An Electrochemical Sensor Based on a Porous Biochar/Cuprous Oxide

Mercuric ion (Hg[sup.2+]) in aqueous media is extremely toxic to the environment and organisms. Therefore, the ultra-trace electrochemical determination of Hg[sup.2+] in the environment is of critical importance. In this work, a new electrochemical Hg[sup.2+] sensing platform based on porous activated carbon (BC/Cu[sub.2]O) modified with cuprous oxide was developed using a simple impregnation pyrolysis method. Differential pulse anodic stripping voltammetry (DPASV) was used to investigate the sensing capability of the BC/Cu[sub.2]O electrode towards Hg[sup.2+]. Due to the excellent conductivity and large specific surface area of BC, and the excellent catalytic activity of Cu[sub.2]O nanoparticles, the prepared BC/Cu[sub.2]O electrode exhibited excellent electrochemical activity.
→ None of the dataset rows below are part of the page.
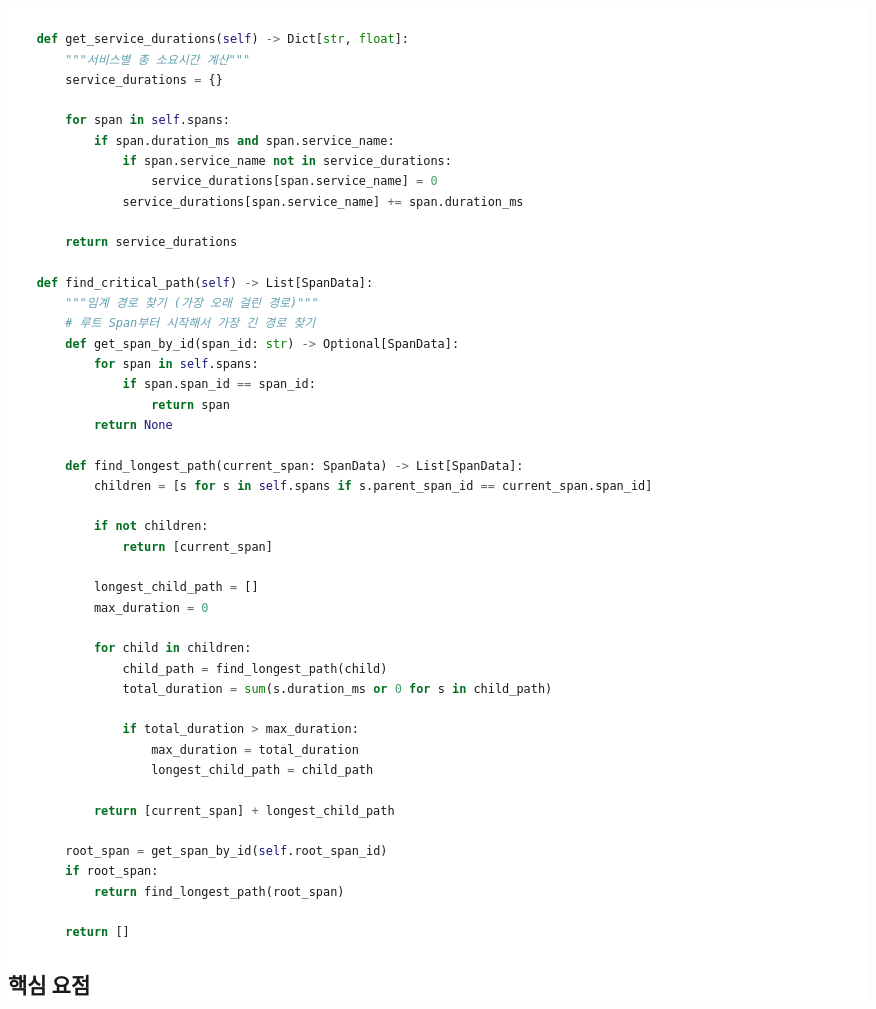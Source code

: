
 ```python
    
    def get_service_durations(self) -> Dict[str, float]:
        """서비스별 총 소요시간 계산"""
        service_durations = {}
        
        for span in self.spans:
            if span.duration_ms and span.service_name:
                if span.service_name not in service_durations:
                    service_durations[span.service_name] = 0
                service_durations[span.service_name] += span.duration_ms
        
        return service_durations
    
    def find_critical_path(self) -> List[SpanData]:
        """임계 경로 찾기 (가장 오래 걸린 경로)"""
        # 루트 Span부터 시작해서 가장 긴 경로 찾기
        def get_span_by_id(span_id: str) -> Optional[SpanData]:
            for span in self.spans:
                if span.span_id == span_id:
                    return span
            return None
        
        def find_longest_path(current_span: SpanData) -> List[SpanData]:
            children = [s for s in self.spans if s.parent_span_id == current_span.span_id]
            
            if not children:
                return [current_span]
            
            longest_child_path = []
            max_duration = 0
            
            for child in children:
                child_path = find_longest_path(child)
                total_duration = sum(s.duration_ms or 0 for s in child_path)
                
                if total_duration > max_duration:
                    max_duration = total_duration
                    longest_child_path = child_path
            
            return [current_span] + longest_child_path
        
        root_span = get_span_by_id(self.root_span_id)
        if root_span:
            return find_longest_path(root_span)
        
        return []
```

## 핵심 요점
The high sensitivity of the proposed system resulted in a low detection limit of 0.3 ng·L[sup.−1] and a wide linear response in the ranges from 1.0 ng·L[sup.−1] to 1.0 mg·L[sup.−1]. In addition, this sensor was found to have good accuracy, acceptable precision, and reproducibility. All of these results show that the BC/Cu[sub.2]O composite is a promising material for Hg[sup.2+] electrochemical detection.